Cool.. So, they have any good deals on condos in Kabul? I heard Kabul Hilton is really a nice place to stay. The rooms don't have phones, but an AK47 is always available at request, for small fee of course. I guess I don't have to worry about finding a shooting range, since you can pretty much just shoot at anyone or anywhere.


Here in Luxembourg we can buy whatever we want so long as it's not full automatic.
Isn't Luxembourg wone of those European tax havens? are you part of EU? Did yo usay you are free to buy any type of gun you want in Luxembourg? Really a beautiful country, hope to see it one day. I suppose CCW isn't happening over there, right? If you don't have the immigrant problem that UK has, perhaps its not as big of a deal.

RoostRider
March 26, 2009, 03:01 AM
Here in Luxembourg we can buy whatever we want so long as it's not full automatic.

Looks like there’s nowhere to fall back to in the civilized world

Why bother starting a thread with a question if you don't read the answers?

Last I understood, Luxembourg was considered "civilized".

ByAnyMeans
March 26, 2009, 04:29 PM
I was in Luxemburg when I was visiting my brother who was serving in Germany. It's a beautiful country and great friendly people. I forget the details but I have a picture of a plaque that still hangs in this Luxemburg town detailing and thanking
American soldiers that liberated them during WWII.

X-Rap
March 26, 2009, 04:44 PM
Aside from Mexico which obviously honors their Constitution:barf: I have yet to see or hear of a country that can't have their gun privileges removed with a simple vote or stroke of a pen.
I guess I will stay here and fight for what has been the last great hope for over 200 yrs.

CoRoMo
March 26, 2009, 05:02 PM
The laws in Texas are similar to the laws in the USA.:D

gun addict
March 26, 2009, 11:23 PM
seriuosly? I mean, seriuosly? Has no one on here mentioned FINLAND yet? :rolleyes:

Travis Bickle
March 26, 2009, 11:40 PM
Aside from Mexico which obviously honors their Constitution I have yet to see or hear of a country that can't have their gun privileges removed with a simple vote or stroke of a pen.

The RKBA provision in the Mexican Constitution is practically meaningless. It basically says that the right of the people to keep and bear arms shall not be infringed unless the government feels like it.

mordechaianiliewicz
March 27, 2009, 12:58 AM
Switzerland. Yemen. Bolivia. Not TOO bad. America has some weirdness to our laws, but overall maybe only Switzerland comes close to the firearms freedom we enjoy. And, just like here, there are authoritarians who are trying to screw with their RKBA.

lykoris
March 27, 2009, 06:44 AM
to answer your questions

a 'tax haven' isn't a term I like to use - we have banking secrecy and favourable(Brit spelling) tax rates like so many other countries.

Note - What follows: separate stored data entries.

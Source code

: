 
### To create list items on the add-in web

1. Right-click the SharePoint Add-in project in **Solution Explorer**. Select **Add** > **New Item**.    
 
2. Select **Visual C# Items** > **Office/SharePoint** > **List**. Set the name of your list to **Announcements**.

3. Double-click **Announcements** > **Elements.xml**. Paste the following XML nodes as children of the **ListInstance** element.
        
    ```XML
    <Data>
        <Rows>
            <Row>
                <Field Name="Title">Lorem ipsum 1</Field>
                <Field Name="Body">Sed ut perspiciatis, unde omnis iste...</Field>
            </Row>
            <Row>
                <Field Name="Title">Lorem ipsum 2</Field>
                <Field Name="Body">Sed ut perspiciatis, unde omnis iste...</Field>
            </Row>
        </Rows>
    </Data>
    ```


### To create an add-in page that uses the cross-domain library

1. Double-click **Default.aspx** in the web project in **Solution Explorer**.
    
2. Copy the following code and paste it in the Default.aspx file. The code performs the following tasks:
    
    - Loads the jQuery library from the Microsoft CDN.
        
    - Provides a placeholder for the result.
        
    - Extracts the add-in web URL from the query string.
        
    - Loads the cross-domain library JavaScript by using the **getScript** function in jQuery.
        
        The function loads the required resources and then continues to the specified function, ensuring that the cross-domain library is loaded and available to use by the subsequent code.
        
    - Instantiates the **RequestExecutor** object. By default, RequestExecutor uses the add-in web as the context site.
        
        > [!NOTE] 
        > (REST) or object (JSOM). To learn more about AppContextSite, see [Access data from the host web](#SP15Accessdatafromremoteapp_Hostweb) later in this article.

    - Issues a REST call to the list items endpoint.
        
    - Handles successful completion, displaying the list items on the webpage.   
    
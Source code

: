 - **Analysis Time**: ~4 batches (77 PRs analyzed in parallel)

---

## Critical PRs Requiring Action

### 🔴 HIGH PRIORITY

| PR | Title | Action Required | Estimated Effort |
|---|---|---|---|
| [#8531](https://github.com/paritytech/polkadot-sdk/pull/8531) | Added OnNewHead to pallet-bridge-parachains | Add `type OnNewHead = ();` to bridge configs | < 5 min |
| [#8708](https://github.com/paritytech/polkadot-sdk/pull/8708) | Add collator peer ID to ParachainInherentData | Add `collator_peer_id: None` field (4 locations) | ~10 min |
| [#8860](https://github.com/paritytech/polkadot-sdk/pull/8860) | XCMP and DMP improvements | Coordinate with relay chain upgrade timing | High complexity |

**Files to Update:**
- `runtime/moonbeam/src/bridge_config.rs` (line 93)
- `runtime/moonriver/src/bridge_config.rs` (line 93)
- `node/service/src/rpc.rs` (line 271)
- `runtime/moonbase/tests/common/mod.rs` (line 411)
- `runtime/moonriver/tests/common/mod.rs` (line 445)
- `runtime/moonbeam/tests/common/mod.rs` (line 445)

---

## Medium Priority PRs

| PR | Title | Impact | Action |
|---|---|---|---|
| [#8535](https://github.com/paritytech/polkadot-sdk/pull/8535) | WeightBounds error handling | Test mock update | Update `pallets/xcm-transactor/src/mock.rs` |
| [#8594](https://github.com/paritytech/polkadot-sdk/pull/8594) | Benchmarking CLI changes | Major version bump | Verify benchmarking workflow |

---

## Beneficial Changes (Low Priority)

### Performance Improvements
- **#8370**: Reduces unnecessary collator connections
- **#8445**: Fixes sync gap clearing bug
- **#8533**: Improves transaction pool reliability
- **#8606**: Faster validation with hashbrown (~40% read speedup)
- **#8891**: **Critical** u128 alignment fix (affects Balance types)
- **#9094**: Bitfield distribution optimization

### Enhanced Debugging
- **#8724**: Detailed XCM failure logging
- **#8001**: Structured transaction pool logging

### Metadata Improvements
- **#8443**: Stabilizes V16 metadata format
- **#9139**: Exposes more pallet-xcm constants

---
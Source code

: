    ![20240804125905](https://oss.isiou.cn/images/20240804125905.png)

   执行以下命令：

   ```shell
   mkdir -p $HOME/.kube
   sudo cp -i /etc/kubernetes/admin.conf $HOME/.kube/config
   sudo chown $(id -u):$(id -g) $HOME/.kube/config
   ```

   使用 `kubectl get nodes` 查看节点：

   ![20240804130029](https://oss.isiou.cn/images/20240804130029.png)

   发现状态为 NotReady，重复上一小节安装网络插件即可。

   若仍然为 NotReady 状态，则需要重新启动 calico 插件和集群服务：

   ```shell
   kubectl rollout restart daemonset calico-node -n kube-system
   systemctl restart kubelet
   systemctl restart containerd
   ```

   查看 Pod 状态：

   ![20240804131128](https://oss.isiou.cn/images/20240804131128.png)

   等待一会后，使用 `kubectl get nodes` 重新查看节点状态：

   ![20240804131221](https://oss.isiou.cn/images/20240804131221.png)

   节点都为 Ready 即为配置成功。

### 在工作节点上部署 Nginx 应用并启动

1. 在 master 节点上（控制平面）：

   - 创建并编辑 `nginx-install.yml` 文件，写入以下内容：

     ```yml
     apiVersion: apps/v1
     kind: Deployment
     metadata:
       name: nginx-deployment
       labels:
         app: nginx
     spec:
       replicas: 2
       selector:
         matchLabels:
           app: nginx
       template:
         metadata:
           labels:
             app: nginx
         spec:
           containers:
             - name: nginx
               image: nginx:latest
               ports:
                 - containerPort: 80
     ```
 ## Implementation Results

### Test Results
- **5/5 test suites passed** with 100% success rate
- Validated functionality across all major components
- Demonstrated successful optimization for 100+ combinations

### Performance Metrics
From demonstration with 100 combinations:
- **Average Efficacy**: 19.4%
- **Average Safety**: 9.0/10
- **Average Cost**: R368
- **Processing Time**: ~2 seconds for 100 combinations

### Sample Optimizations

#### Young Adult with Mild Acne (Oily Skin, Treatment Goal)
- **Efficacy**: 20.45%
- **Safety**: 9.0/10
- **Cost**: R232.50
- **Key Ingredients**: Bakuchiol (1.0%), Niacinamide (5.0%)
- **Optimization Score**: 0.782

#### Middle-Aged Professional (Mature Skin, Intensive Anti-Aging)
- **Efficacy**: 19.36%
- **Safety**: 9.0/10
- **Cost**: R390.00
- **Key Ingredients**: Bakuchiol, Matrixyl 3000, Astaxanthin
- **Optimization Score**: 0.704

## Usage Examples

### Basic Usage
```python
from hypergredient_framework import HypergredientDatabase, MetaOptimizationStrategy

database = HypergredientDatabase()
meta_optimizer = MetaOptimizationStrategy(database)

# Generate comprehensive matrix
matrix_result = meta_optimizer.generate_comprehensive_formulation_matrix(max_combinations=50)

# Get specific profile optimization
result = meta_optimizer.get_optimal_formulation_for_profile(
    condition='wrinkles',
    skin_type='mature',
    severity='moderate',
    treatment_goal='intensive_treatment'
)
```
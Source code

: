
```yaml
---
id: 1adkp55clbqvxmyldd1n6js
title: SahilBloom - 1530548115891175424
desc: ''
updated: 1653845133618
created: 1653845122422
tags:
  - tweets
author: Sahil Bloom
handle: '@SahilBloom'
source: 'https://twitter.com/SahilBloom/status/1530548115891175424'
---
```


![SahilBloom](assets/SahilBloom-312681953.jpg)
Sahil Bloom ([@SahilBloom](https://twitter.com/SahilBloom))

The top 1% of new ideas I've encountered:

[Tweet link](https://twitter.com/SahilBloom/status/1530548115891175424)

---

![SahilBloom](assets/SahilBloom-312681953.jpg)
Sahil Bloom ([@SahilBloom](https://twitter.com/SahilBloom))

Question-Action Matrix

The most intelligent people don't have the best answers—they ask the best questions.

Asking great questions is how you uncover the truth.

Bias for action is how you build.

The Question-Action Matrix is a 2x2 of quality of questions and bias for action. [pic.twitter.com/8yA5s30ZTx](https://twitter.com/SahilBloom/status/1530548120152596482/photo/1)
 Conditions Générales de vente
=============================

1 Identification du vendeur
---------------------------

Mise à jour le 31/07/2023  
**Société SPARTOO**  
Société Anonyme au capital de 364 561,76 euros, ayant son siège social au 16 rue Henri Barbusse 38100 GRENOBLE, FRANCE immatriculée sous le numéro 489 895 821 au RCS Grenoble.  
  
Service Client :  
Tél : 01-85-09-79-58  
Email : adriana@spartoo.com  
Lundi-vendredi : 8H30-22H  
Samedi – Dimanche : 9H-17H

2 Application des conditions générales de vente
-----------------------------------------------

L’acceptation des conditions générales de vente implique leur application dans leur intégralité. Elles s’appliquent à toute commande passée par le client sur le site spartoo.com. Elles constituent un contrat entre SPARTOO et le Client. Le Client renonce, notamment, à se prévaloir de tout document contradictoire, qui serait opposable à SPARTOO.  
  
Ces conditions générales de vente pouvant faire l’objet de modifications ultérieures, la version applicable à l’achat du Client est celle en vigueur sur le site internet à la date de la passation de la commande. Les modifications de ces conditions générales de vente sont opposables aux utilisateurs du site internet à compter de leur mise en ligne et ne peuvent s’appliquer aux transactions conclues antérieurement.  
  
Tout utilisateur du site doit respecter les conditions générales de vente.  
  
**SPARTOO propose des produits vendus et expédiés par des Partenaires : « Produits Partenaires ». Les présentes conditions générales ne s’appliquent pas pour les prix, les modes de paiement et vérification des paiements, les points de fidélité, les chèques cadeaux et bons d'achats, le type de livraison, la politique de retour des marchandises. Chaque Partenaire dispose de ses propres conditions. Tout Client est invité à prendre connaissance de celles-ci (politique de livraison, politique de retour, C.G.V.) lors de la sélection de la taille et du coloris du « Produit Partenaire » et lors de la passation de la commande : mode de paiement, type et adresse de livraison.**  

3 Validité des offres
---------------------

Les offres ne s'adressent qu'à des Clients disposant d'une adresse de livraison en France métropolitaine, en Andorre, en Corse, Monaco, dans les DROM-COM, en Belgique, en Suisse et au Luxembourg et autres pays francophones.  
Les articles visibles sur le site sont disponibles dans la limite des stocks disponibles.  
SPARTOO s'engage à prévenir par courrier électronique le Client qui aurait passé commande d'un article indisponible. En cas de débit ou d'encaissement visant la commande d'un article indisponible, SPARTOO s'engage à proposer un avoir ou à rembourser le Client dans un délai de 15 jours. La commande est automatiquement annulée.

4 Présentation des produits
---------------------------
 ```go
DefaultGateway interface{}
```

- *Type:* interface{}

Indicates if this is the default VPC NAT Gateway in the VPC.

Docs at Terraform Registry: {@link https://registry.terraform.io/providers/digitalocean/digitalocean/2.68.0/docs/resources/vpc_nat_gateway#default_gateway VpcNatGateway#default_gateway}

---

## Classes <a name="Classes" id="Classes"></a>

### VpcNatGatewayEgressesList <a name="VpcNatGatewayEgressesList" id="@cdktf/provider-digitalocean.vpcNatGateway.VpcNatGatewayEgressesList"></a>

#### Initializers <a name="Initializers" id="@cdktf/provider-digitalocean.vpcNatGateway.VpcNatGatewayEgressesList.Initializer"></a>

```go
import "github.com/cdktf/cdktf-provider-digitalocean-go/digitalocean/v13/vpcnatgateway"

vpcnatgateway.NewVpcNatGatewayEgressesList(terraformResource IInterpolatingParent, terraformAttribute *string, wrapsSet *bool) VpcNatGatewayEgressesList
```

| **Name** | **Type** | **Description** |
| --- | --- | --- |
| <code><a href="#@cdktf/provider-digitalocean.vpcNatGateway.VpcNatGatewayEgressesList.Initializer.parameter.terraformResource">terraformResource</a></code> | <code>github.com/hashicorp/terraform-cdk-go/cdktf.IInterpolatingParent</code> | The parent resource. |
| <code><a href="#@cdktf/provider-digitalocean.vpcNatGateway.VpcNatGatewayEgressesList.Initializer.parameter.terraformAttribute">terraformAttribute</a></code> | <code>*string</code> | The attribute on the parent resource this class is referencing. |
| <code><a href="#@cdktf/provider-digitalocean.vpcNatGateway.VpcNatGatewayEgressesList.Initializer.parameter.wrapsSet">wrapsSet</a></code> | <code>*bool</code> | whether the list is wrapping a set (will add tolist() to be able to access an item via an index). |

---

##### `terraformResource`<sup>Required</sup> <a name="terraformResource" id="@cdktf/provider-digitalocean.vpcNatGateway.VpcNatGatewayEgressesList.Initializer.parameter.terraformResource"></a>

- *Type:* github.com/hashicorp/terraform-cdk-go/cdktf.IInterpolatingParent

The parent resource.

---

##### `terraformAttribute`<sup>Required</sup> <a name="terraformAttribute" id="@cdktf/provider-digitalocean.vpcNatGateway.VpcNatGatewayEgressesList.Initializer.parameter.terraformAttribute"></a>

Luxembourg is one of the founding members of what has now become the E.U.

yes, we are free to buy whatever we want here in Luxembourg, Uzi, MP5, .50cal rifles, .50AE Deagle etc. I even laughed when I saw this recently in a local armory, a kit to transform a glock into a 'carbine' :-)

http://armurerie.lu/Produits/produits_details.asp?ID=1489


Although what I find very funny is if you type Luxembourg and handgun into google you will find numerous references(certain NRA literature) that states everything is banned and civilians are not allowed to possess firearms - nothing could be further from the truth and whilst everything is registered we can buy anything so long as it's not full auto with no limit on the number of firearms you buy, it's the same liberty in terms of choice as the Swiss 'currently' enjoy. I'm looking to get a HK417 and have it converted to semi-auto.

CCW isn't happening over here (most unfortunate) - in many ways I firmly believe the U.S. has the right idea regarding CCW. Evidently like other European countries there are certain circumstances were you can carry

- if your life is in immediate danger and you possess conclusive evidence that demonstrates this threat, in practice however no amount of evidence is sufficient to convince the minister of justice to sign off on a CCW permit
- if you are a licensed bodyguard but only when on assignment you are entitled to carry.

interestingly enough though all members of the government's prosecution service (lawyers, members of the court, judges etc.) are given the option of CCW automatically and many avail of this possibility.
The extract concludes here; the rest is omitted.